To do ▸ Comb through the entries for "annual" and pull out each line that holds it.

Provided data ▸
+ + +

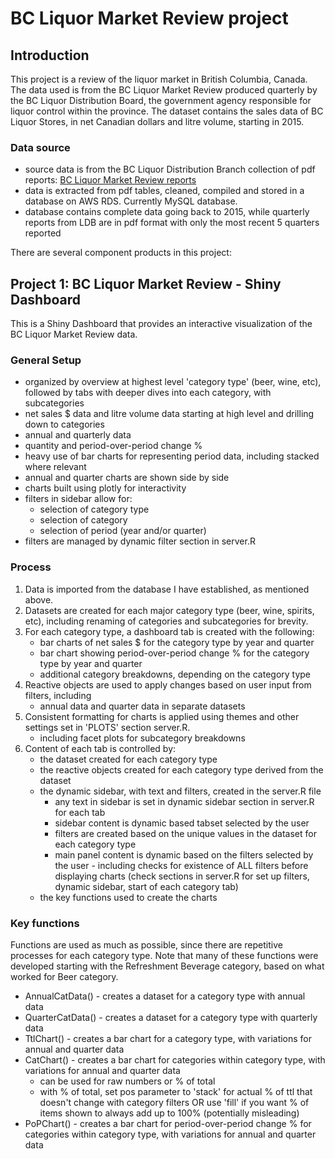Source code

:# BC Liquor Market Review project

## Introduction

This project is a review of the liquor market in British Columbia, Canada. 
The data used is from the BC Liquor Market Review produced quarterly by the BC Liquor Distribution Board, 
the government agency responsible for liquor control within the province. 
The dataset contains the sales data of BC Liquor Stores, in net Canadian dollars and litre volume, starting in 2015. 

### Data source

* source data is from the BC Liquor Distribution Branch collection of pdf reports: [BC Liquor Market Review reports](https://www.bcldb.com/publications/liquor-market-review)
* data is extracted from pdf tables, cleaned, compiled and stored in a database on AWS RDS. Currently MySQL database.
* database contains complete data going back to 2015, 
while quarterly reports from LDB are in pdf format with only the most recent 5 quarters reported

There are several component products in this project:

## Project 1: BC Liquor Market Review - Shiny Dashboard

This is a Shiny Dashboard that provides an interactive visualization of the BC Liquor Market Review data.

### General Setup

* organized by overview at highest level 'category type' (beer, wine, etc), 
followed by tabs with deeper dives into each category, with subcategories
* net sales $ data and litre volume data starting at high level and drilling down to categories
* annual and quarterly data
* quantity and period-over-period change %
* heavy use of bar charts for representing period data, including stacked where relevant
* annual and quarter charts are shown side by side
* charts built using plotly for interactivity
* filters in sidebar allow for:
  * selection of category type
  * selection of category
  * selection of period (year and/or quarter)
* filters are managed by dynamic filter section in server.R

### Process

1. Data is imported from the database I have established, as mentioned above.
2. Datasets are created for each major category type (beer, wine, spirits, etc), 
including renaming of categories and subcategories for brevity.
4. For each category type, a dashboard tab is created with the following:
   * bar charts of net sales $ for the category type by year and quarter
   * bar chart showing period-over-period change % for the category type by year and quarter
   * additional category breakdowns, depending on the category type
5. Reactive objects are used to apply changes based on user input from filters, including
   * annual data and quarter data in separate datasets
6. Consistent formatting for charts is applied using themes and other settings set in 'PLOTS' section server.R.
   * including facet plots for subcategory breakdowns
7. Content of each tab is controlled by:
   * the dataset created for each category type
   * the reactive objects created for each category type derived from the dataset
   * the dynamic sidebar, with text and filters, created in the server.R file
      * any text in sidebar is set in dynamic sidebar section in server.R for each tab
      * sidebar content is dynamic based tabset selected by the user
      * filters are created based on the unique values in the dataset for each category type
      * main panel content is dynamic based on the filters selected by the user - including 
      checks for existence of ALL filters before displaying charts 
      (check sections in server.R for set up filters, dynamic sidebar, start of each category tab)
   * the key functions used to create the charts

### Key functions

Functions are used as much as possible, since there are repetitive processes for each category type. 
Note that many of these functions were developed starting with the Refreshment Beverage category, 
based on what worked for Beer category.

* AnnualCatData() - creates a dataset for a category type with annual data
* QuarterCatData() - creates a dataset for a category type with quarterly data
* TtlChart() - creates a bar chart for a category type, with variations for annual and quarter data
* CatChart() - creates a bar chart for categories within category type, 
with variations for annual and quarter data
  * can be used for raw numbers or % of total
  * with % of total, set pos parameter to 'stack' for actual % of ttl that doesn't change with category filters 
  OR use 'fill' if you want % of items shown to always add up to 100% (potentially misleading)
* PoPChart() - creates a bar chart for period-over-period change % for categories within category type, 
with variations for annual and quarter data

+ + +

Reply ▸
* annual and quarterly data
* annual and quarter charts are shown side by side
   * annual data and quarter data in separate datasets
* AnnualCatData() - creates a dataset for a category type with annual data
* TtlChart() - creates a bar chart for a category type, with variations for annual and quarter data
with variations for annual and quarter data
with variations for annual and quarter data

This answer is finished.